**EXERCISE DIRECTIONS**. Using the records below, find every line that includes "following" and copy it.

[Saved data entries]
====================
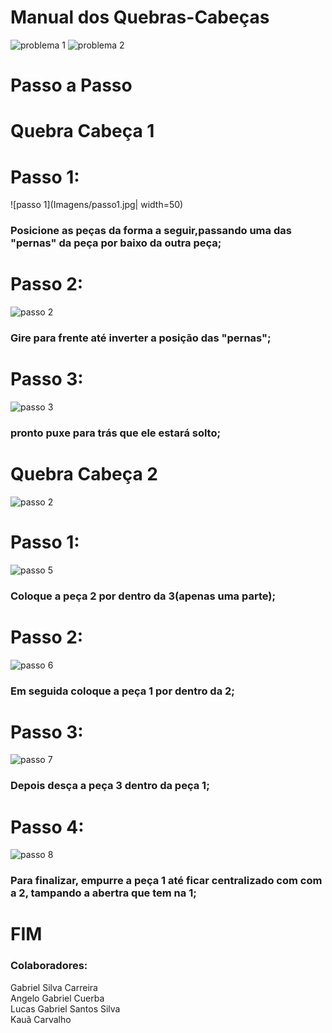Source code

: # Manual dos Quebras-Cabeças 

![problema 1](Imagens/passo0.jpg)
![problema 2](Imagens/passo8.jpg)

# Passo a Passo
# Quebra Cabeça 1
<h1>Passo 1:</h1>

![passo 1](Imagens/passo1.jpg| width=50)

<h3>Posicione as peças da forma a seguir,passando uma das "pernas" da peça por baixo da outra peça;
<h1>Passo 2:</h1>

![passo 2](Imagens/passo2.jpg)

<h3>Gire para frente até inverter a posição das "pernas";
<h1>Passo 3:</h1>

![passo 3](<Imagens/passo 3.jpg>)

<h3>pronto puxe para trás que ele estará solto;

# Quebra Cabeça 2

![passo 2](Imagens/passo2.jpg)

<h1>Passo 1:</h1>

![passo 5](Imagens/passo5.jpg)

<h3>Coloque a peça 2 por dentro da 3(apenas uma parte);
<h1>Passo 2:</h1>

![passo 6](Imagens/passo6.jpg)

<h3>Em seguida coloque a peça 1 por dentro da 2;
<h1>Passo 3:</h1>

![passo 7](Imagens/passo7.jpg)

<h3>Depois desça a peça 3 dentro da peça 1;
<h1>Passo 4:</h1>

![passo 8](Imagens/passo8.jpg)

<h3>Para finalizar, empurre a peça 1 até ficar centralizado com com a 2, tampando a abertra que tem na 1;

# FIM

### Colaboradores:
Gabriel Silva Carreira \
Angelo Gabriel Cuerba \
Lucas Gabriel Santos Silva \
Kauã Carvalho 



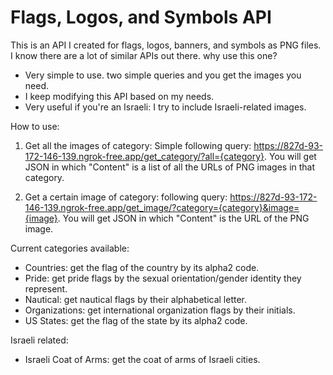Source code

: # Flags, Logos, and Symbols API
This is an API I created for flags, logos, banners, and symbols as PNG files.
I know there are a lot of similar APIs out there. why use this one?
- Very simple to use. two simple queries and you get the images you need.
- I keep modifying this API based on my needs. 
- Very useful if you're an Israeli: I try to include Israeli-related images.

How to use:

1. Get all the images of category:
Simple following query:
https://827d-93-172-146-139.ngrok-free.app/get_category/?all={category}.
You will get JSON in which "Content" is a list of all the URLs of PNG images in that category.

2. Get a certain image of category:
following query:
https://827d-93-172-146-139.ngrok-free.app/get_image/?category={category}&image={image}.
You will get JSON in which "Content" is the URL of the PNG image.

Current categories available:
- Countries: get the flag of the country by its alpha2 code.
- Pride: get pride flags by the sexual orientation/gender identity they represent.
- Nautical: get nautical flags by their alphabetical letter.
- Organizations: get international organization flags by their initials.
- US States: get  the flag of the state by its alpha2 code.

Israeli related:
- Israeli Coat of Arms: get the coat of arms of Israeli cities.
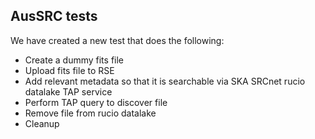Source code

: ## AusSRC tests

We have created a new test that does the following:

* Create a dummy fits file
* Upload fits file to RSE
* Add relevant metadata so that it is searchable via SKA SRCnet rucio datalake TAP service
* Perform TAP query to discover file
* Remove file from rucio datalake
* Cleanup
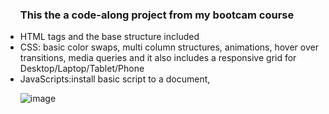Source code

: <ul>
  <h3>This the a code-along project from my bootcam course</h3>
  <li>HTML tags and the base structure included</li>
  <li>CSS: basic color swaps, multi column structures, animations, hover over transitions, media queries and it also includes a responsive grid for Desktop/Laptop/Tablet/Phone</li>
  <li>JavaScripts:install basic script to a document,  </li>

![image](https://user-images.githubusercontent.com/71461811/127033060-13392fc8-7e6c-4c3c-879d-3a8879208562.png)
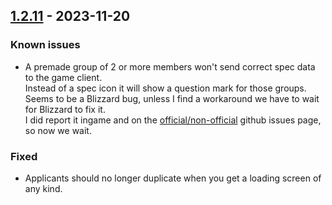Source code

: ## [1.2.11](https://github.com/NintendoLink07/MythicIOGrabber/releases/tag/1.2.11) - 2023-11-20


### Known issues

- A premade group of 2 or more members won't send correct spec data to the game client.<br>
Instead of a spec icon it will show a question mark for those groups.<br>
Seems to be a Blizzard bug, unless I find a workaround we have to wait for Blizzard to fix it.<br>
I did report it ingame and on the [official/non-official](https://github.com/Stanzilla/WoWUIBugs/issues/502) github issues page, so now we wait.


### Fixed

- Applicants should no longer duplicate when you get a loading screen of any kind.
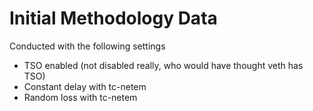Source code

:# Initial Methodology Data 

Conducted with the following settings

- TSO enabled (not disabled really, who would have thought veth has TSO)
- Constant delay with tc-netem
- Random loss with tc-netem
====================
**ANSWER BOX**.
Simple following query:
following query:
We have created a new test that does the following:
Conducted with the following settings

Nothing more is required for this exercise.